#### What is required
In the material below, find each line with the word "object" and list it.

[Extracted information]

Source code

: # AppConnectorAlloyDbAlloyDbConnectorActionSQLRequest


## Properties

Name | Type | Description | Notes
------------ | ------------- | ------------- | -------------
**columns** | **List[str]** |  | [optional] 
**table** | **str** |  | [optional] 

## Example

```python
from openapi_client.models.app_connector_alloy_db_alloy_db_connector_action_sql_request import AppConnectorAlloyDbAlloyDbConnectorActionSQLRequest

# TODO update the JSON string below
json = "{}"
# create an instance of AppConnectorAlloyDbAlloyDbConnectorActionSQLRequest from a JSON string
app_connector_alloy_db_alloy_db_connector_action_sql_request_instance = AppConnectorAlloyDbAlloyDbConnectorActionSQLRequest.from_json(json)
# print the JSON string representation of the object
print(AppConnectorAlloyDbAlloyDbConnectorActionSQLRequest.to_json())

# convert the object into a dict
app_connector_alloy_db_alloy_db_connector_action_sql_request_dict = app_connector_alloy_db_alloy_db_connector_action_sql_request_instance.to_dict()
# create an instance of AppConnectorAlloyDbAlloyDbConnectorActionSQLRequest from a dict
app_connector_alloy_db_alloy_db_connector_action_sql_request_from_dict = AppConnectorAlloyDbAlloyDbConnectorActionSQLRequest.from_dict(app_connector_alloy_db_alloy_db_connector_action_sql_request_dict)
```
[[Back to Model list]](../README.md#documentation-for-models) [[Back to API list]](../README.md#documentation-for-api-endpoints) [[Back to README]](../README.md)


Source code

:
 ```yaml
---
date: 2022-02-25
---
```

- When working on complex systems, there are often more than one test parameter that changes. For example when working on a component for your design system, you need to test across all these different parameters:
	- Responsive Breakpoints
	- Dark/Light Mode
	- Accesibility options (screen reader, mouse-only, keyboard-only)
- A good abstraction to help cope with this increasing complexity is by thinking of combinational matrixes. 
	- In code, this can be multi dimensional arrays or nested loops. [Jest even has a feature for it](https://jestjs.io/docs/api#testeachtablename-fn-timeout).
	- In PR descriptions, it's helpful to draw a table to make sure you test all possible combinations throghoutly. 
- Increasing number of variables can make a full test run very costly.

[/Extracted information]
[Extracted information]

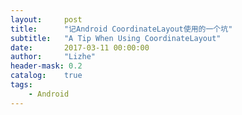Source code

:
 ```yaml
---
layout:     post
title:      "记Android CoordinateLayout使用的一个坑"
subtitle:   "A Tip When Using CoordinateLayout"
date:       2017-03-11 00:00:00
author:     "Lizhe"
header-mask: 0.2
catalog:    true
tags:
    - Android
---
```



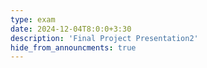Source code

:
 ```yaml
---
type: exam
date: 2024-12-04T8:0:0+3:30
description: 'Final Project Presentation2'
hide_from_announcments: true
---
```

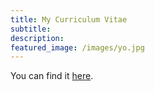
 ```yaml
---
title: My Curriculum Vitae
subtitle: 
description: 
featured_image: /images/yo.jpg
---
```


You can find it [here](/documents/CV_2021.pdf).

[/Extracted information]

#### Result of the task
# print the JSON string representation of the object
# convert the object into a dict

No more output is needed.